### WHAT IS BEING ASKED
Find the lines in the records below that contain "whether", and report each of them.

### DATA FOR THE TASK
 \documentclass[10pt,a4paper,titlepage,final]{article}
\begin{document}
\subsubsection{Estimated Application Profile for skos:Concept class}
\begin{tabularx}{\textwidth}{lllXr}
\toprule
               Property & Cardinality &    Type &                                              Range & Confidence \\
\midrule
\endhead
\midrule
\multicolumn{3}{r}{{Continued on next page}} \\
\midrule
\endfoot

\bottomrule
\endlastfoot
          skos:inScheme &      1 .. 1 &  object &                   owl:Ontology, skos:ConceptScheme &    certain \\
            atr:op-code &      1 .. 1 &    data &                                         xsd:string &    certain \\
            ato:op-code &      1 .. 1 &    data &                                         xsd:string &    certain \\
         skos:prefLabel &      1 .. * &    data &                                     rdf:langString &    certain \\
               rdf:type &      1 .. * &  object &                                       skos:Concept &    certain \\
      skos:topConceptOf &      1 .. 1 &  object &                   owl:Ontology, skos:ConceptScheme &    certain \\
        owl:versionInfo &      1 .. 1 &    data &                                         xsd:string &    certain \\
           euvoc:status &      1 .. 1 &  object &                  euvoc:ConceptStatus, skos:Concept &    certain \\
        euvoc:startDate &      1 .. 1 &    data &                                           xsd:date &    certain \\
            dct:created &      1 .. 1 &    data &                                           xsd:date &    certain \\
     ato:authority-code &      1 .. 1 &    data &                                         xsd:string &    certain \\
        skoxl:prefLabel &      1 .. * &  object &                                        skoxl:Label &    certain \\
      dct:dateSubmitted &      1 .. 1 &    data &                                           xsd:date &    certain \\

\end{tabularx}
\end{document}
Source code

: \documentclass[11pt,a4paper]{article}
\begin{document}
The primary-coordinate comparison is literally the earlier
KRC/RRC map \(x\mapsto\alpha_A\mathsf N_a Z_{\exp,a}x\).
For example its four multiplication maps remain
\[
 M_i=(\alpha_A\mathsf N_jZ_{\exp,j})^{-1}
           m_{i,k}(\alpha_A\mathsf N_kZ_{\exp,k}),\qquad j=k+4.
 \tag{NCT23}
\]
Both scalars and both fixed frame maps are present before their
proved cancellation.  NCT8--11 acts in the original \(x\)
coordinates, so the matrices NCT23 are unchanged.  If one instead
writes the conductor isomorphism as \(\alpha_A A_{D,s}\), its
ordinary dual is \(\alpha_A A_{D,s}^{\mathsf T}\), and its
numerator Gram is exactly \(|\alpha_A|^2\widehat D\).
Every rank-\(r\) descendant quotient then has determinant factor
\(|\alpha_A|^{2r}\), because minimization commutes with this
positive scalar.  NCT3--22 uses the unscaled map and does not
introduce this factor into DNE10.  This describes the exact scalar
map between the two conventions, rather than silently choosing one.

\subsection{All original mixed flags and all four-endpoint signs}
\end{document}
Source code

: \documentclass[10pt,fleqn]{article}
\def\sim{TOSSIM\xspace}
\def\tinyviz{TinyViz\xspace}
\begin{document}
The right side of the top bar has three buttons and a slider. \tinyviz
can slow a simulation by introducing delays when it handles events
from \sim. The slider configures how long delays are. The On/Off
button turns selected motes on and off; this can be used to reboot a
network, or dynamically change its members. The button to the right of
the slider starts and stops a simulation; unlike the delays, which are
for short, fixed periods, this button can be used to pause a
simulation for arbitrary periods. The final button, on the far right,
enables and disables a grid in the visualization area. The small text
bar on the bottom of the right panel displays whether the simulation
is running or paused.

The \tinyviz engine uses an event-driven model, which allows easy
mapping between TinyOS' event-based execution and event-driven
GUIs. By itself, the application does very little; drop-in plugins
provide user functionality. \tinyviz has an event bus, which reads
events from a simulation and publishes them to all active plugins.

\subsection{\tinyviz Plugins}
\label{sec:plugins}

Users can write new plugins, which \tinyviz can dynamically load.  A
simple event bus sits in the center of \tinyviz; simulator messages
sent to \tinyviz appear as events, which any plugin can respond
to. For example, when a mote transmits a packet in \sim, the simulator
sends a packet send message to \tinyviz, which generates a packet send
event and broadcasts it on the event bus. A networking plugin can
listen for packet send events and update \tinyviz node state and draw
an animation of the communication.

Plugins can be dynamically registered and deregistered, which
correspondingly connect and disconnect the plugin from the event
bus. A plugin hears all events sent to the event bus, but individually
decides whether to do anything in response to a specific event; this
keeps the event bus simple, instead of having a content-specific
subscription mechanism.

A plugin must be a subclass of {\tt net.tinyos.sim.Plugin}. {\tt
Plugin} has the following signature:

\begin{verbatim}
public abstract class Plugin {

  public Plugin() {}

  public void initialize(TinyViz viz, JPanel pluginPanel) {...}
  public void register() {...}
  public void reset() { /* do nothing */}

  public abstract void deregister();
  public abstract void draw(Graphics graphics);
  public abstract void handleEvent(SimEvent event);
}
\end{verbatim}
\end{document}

...

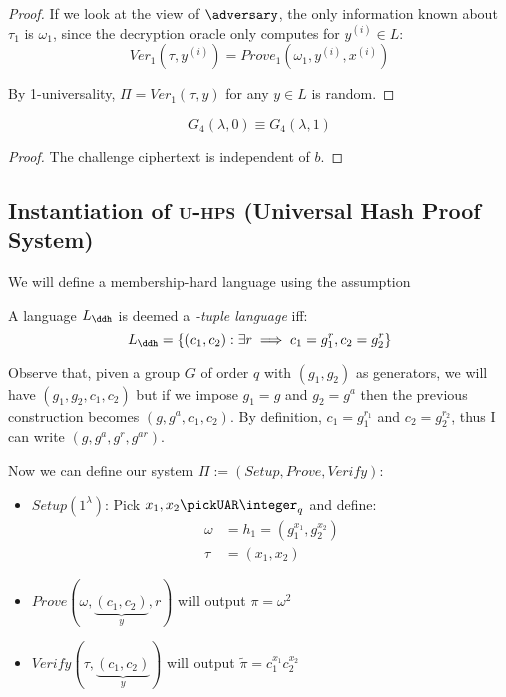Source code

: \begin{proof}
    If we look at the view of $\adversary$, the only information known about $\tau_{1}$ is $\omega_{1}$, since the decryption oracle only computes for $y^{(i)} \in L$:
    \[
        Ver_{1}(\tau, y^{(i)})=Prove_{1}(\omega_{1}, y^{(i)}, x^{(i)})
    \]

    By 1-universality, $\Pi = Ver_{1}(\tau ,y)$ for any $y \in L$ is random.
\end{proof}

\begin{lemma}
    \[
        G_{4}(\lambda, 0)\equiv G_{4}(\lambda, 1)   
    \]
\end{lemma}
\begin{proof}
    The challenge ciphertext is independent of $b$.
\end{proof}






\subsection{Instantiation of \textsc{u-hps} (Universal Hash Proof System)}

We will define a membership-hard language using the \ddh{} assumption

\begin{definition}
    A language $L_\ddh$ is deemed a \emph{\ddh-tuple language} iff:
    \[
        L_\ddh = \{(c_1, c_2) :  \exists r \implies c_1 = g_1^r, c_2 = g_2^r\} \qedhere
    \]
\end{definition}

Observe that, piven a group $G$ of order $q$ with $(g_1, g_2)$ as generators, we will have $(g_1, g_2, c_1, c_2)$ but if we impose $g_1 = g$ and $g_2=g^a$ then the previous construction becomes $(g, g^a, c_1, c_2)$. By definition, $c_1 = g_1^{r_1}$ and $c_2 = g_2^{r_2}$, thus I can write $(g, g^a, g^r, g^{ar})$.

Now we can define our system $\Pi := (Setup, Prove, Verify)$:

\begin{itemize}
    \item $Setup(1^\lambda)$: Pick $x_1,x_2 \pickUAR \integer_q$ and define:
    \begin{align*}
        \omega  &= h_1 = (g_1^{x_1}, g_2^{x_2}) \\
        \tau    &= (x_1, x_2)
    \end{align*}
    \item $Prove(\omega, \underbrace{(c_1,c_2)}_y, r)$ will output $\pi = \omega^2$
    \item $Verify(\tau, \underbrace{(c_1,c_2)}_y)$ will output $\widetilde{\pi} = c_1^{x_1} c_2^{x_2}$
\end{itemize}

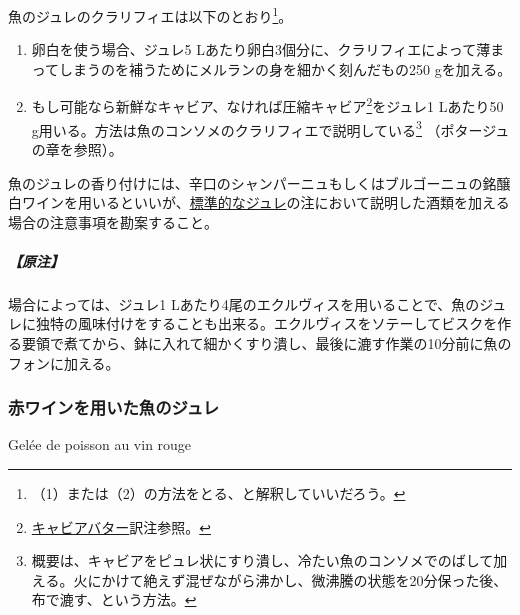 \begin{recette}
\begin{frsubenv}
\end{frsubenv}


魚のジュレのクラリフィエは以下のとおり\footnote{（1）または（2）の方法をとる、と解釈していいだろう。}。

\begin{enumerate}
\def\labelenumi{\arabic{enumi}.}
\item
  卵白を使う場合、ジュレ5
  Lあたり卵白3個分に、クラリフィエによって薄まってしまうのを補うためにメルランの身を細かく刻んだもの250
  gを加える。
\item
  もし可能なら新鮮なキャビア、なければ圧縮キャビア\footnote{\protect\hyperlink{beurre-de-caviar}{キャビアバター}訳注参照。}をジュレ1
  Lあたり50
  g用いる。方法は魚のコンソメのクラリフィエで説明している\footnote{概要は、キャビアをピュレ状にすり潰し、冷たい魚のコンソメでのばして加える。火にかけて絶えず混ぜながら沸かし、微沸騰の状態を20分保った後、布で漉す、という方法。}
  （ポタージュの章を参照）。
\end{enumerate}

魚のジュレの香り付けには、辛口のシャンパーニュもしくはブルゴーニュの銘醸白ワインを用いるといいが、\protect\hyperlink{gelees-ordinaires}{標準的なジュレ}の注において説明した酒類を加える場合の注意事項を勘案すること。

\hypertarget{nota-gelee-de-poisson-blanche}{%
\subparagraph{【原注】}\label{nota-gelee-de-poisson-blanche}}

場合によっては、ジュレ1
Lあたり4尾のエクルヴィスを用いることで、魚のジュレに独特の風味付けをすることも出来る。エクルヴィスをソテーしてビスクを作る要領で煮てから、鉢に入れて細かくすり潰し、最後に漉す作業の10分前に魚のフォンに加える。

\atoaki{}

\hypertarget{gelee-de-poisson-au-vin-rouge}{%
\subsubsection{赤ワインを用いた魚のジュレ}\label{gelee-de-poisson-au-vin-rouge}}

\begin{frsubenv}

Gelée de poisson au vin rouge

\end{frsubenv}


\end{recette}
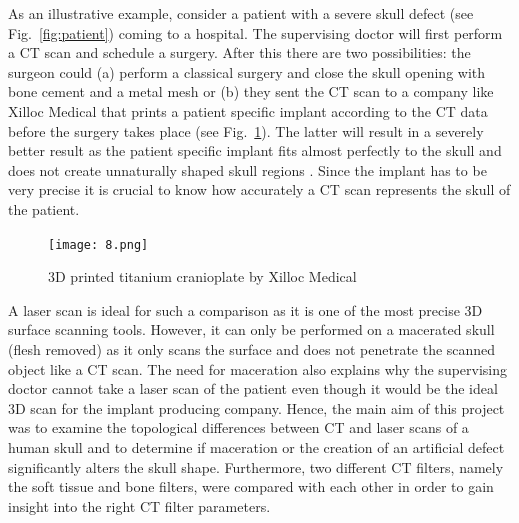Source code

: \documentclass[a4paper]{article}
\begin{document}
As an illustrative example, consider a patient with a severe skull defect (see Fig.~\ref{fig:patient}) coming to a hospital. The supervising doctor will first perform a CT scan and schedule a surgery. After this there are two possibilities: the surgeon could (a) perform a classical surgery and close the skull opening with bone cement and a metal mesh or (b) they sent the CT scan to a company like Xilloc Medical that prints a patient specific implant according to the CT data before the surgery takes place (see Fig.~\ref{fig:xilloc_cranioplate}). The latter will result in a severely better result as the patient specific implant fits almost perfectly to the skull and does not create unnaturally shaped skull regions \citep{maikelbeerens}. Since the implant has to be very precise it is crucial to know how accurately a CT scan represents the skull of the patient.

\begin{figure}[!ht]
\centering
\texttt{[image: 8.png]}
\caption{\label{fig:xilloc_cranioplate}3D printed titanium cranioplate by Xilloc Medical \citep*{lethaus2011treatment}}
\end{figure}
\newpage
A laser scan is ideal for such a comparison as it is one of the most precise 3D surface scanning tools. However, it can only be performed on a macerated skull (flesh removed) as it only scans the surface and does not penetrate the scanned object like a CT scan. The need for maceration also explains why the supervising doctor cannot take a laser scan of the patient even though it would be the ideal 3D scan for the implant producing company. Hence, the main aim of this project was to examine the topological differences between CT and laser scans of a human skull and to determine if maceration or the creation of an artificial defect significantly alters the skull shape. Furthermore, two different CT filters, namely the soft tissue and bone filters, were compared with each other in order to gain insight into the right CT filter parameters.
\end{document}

* * *

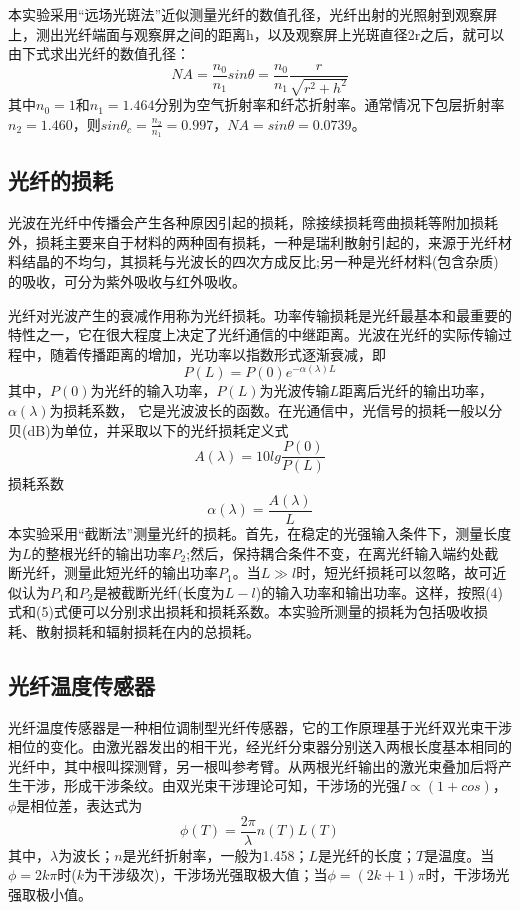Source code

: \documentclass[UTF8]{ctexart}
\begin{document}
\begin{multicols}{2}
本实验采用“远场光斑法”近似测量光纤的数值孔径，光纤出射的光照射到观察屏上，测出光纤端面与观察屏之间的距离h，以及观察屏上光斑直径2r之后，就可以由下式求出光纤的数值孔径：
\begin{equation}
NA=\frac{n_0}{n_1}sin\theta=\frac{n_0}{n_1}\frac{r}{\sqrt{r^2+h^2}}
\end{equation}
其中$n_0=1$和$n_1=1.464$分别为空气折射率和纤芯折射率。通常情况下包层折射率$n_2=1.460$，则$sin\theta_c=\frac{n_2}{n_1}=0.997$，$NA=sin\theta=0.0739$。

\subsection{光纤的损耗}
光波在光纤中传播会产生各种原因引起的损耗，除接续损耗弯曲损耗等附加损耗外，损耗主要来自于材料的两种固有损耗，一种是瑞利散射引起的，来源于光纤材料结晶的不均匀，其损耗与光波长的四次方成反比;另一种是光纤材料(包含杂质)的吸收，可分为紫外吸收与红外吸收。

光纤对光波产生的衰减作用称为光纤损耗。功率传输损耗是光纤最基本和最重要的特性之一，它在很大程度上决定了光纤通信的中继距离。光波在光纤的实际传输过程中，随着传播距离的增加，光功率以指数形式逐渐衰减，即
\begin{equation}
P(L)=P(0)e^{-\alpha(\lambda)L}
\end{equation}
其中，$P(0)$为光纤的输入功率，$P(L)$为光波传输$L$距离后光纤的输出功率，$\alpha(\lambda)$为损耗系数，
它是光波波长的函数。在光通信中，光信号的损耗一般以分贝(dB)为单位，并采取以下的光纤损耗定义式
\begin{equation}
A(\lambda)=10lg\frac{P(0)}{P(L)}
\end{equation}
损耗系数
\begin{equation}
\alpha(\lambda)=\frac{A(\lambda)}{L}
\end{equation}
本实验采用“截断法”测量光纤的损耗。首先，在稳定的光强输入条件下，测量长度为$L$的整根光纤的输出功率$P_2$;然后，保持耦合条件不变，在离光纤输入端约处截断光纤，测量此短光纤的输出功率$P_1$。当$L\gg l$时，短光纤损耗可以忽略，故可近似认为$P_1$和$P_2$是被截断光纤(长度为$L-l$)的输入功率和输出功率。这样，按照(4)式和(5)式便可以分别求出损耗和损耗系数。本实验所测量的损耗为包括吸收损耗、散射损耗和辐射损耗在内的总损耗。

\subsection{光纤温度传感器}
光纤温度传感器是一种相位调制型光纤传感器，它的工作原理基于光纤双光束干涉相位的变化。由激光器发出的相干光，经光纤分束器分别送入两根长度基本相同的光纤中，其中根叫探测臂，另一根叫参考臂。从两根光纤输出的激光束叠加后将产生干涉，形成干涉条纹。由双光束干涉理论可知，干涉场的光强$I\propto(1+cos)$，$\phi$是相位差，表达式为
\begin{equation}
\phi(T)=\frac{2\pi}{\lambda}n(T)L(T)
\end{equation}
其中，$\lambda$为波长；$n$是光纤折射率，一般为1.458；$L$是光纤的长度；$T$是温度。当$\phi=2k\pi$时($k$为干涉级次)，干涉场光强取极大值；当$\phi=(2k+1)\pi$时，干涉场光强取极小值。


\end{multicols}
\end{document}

### EXERCISE SOLUTION
bar on the bottom of the right panel displays whether the simulation
decides whether to do anything in response to a specific event; this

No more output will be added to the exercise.